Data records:

+ + + + +

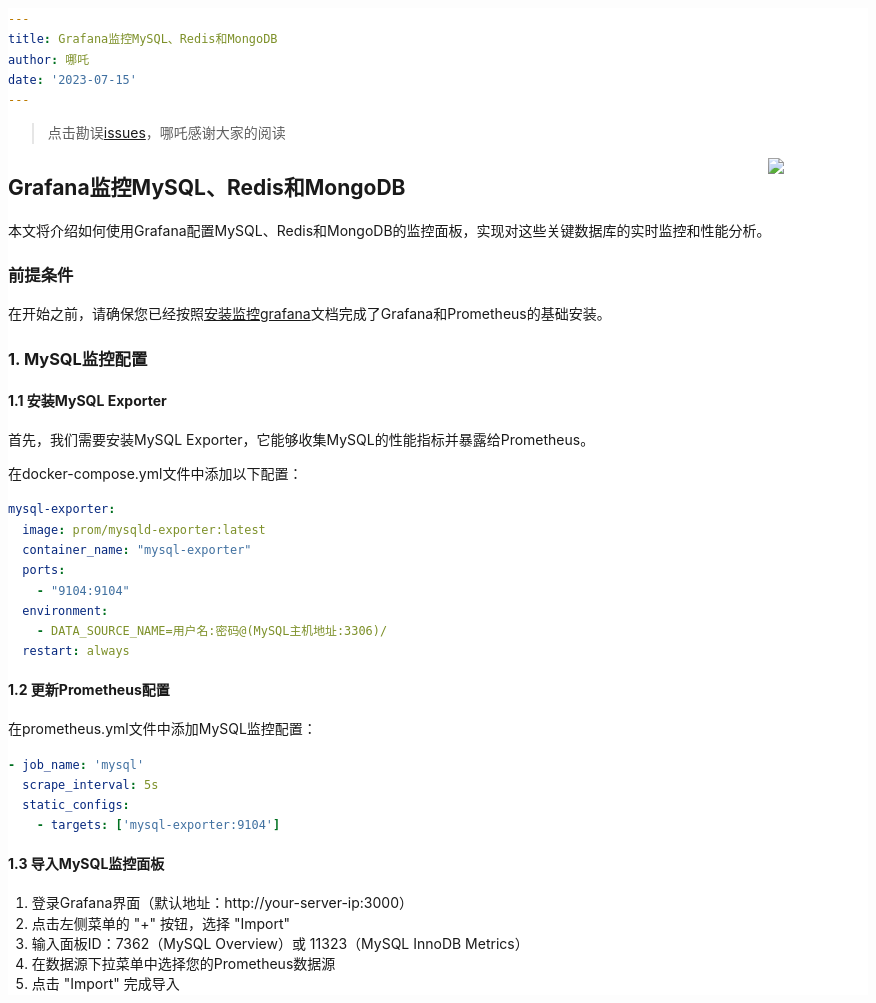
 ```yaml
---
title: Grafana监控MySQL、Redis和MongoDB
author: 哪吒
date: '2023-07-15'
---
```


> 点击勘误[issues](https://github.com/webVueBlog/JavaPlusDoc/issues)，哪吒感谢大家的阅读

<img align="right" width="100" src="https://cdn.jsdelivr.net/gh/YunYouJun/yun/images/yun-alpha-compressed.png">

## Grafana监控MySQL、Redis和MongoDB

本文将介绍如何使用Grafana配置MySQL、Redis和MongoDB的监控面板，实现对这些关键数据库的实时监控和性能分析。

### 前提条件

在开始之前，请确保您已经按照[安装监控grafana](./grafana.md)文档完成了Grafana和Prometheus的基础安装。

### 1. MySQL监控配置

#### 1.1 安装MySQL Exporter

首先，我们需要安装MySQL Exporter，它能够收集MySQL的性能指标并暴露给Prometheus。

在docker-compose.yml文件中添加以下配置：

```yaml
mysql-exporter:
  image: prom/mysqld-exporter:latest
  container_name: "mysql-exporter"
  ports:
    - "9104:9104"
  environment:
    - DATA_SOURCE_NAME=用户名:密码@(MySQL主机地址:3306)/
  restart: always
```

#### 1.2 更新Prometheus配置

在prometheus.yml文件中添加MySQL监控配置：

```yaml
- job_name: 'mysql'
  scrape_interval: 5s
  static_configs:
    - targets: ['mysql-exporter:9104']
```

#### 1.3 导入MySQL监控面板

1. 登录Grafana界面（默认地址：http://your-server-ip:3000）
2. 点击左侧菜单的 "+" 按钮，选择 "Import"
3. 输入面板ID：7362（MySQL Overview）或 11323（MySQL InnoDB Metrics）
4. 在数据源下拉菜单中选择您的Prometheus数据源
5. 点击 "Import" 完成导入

+ + + + +

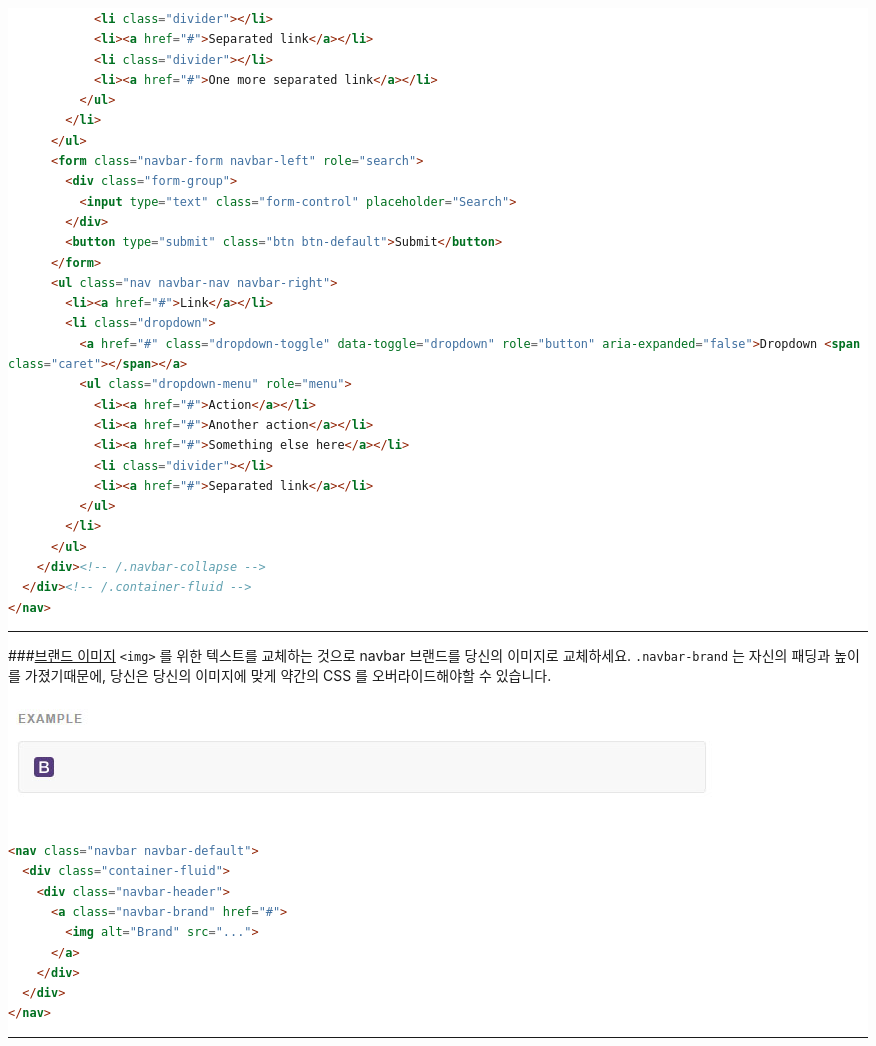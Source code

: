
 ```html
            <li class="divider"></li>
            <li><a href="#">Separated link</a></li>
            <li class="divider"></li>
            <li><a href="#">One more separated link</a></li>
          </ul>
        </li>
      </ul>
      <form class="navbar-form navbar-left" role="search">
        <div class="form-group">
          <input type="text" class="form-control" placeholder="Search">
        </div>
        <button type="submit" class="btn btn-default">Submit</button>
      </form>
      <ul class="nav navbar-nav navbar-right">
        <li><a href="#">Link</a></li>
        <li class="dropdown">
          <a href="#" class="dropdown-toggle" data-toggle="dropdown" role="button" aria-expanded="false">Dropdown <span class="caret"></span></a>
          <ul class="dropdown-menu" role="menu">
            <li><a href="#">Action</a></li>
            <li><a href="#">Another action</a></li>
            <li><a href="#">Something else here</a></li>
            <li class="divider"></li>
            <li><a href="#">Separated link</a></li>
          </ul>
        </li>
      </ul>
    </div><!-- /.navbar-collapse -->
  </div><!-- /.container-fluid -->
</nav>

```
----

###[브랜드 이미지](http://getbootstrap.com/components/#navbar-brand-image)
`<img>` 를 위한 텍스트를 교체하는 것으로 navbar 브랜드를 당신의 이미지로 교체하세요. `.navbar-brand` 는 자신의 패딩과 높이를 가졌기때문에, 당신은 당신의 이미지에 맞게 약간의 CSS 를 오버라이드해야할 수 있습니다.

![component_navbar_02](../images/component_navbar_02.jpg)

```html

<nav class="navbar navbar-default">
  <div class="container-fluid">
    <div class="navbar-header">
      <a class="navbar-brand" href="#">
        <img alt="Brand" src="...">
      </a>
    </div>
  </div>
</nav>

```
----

+ + + + +

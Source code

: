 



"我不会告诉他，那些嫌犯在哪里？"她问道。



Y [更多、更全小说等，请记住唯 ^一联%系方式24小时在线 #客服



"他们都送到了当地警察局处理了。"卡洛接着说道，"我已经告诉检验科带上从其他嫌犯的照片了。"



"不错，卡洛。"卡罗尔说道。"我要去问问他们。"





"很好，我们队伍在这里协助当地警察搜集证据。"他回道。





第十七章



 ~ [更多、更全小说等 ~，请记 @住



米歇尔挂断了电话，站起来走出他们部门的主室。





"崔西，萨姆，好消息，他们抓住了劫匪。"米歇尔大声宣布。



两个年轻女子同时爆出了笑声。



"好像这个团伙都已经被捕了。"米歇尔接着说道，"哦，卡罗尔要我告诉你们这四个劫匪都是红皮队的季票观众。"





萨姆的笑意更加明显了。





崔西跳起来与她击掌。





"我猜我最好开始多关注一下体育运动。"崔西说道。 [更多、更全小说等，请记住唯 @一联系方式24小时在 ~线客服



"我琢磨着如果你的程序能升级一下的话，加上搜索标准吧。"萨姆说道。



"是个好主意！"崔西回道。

+ + + + +

EXERCISE BRIEF: When a line in the records above holds "form", that line is to be reported.

COMPLETED EXERCISE:
      <form class="navbar-form navbar-left" role="search">
        <div class="form-group">
          <input type="text" class="form-control" placeholder="Search">
      </form>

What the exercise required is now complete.